Bu bana, çeşitli zehirli yaratıkları birbirleriyle savaştırarak, en güçlü olanın hayatta kalmasıyla ortaya çıkan efsanevi Çin zehirini hatırlattı. Yüzbinlerce oyuncu diğer oyunlardan bu oyuna geçti, hepsi öldü ve sonunda tek bir kazanan kaldı. Mutasina'nın istediği bu muydu? "Daha karanlık ve daha derin bir şey"i kendine emmek ve "yeni bir şey" olmak mı?
"Bu sadece bir oyun," diye mırıldandım kendi kendime, son kaşığı ağzıma götürürken. Puding bir porsiyonu 350 yen'e mal olmuştu ve bu fiyata değer olacak kadar zengin bir tadı vardı; düşüncelerimi sıfırlamak için tadı üzerinde yoğunlaştım. Unital Ring olayını kim düzenlemiş olursa olsun, kazanan aniden süper insan güçleri kazanmayacaktı. Duyurudaki "her şey verilecek" ifadesi muhtemelen sadece oyun içi öğeler veya istatistikler ya da en fazla gerçek para anlamına geliyordu.
Göksel ışığın ortaya çıkardığı diyarı aramamın nedeni Mutasina'nınkinden farklıydı. Bunu kimin yaptığını öğrenmek ve karakterimin ve arkadaşlarımın verilerini, kulübemizle birlikte ALO'ya göndermek istiyordum. Diğer oyuncularla savaşmak kaçınılmaz olsa da, Mutasina'nın kehanetini gerçekleştirmek gibi bir niyetim yoktu. Evet, önceki üç gün içinde Mocri ve Schulz'un gruplarını yok etmiştik, ama aynı zamanda Insectsite'tan Hyme'nin grubuyla tanışmış ve onlarla arkadaş olmuştuk.
Tabii ki bunun büyük bir kısmı Hyme'nin Agil'in gerçek karısı olmasıydı, ama ben diğer ALO oyuncularıyla ve mümkünse diğer dünyalardan gelenlerle de çalışmaya devam etmek istiyordum.
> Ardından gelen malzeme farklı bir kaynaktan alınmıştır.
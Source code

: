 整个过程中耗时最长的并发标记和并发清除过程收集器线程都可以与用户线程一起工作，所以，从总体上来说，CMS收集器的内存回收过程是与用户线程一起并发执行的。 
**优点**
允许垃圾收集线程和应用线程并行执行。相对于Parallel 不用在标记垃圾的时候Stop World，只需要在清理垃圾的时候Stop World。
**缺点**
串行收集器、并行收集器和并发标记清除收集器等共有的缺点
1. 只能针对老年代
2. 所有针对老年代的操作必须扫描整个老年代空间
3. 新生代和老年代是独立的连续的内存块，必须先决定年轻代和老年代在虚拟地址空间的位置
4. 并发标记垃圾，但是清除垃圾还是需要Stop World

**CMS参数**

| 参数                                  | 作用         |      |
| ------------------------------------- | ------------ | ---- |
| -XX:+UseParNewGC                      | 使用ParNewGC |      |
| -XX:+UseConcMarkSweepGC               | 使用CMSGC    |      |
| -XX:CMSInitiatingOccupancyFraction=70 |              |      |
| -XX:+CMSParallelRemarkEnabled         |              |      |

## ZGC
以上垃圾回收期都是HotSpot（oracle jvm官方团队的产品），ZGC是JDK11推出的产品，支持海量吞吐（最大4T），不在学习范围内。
Bu yüzden Ruis na Ríg'i inşa ettik.
Ayağa kalktım, mutfaktaki cam puding kabını yıkadım, lavaboda dişlerimi fırçaladım ve üst kata, odama çıktım.
Oraya vardığımda, daha rahat kıyafetler giydim, sonra Suguha'ya "İLK BEN DALACAĞIM; BUZDOLABINDA PUDING VAR" diye bir mesaj attım ve yatağa uzandım. Bir süre sonra AmuSphere'i alıp başımın üzerine koydum ve nefesimi tutarak "Link Start" dedim.
Düşen gökkuşağı ışığı çemberi ruhumu başka bir dünyaya götürdü, dönüşümümden bu yana en büyük savaşın beni beklediği yere.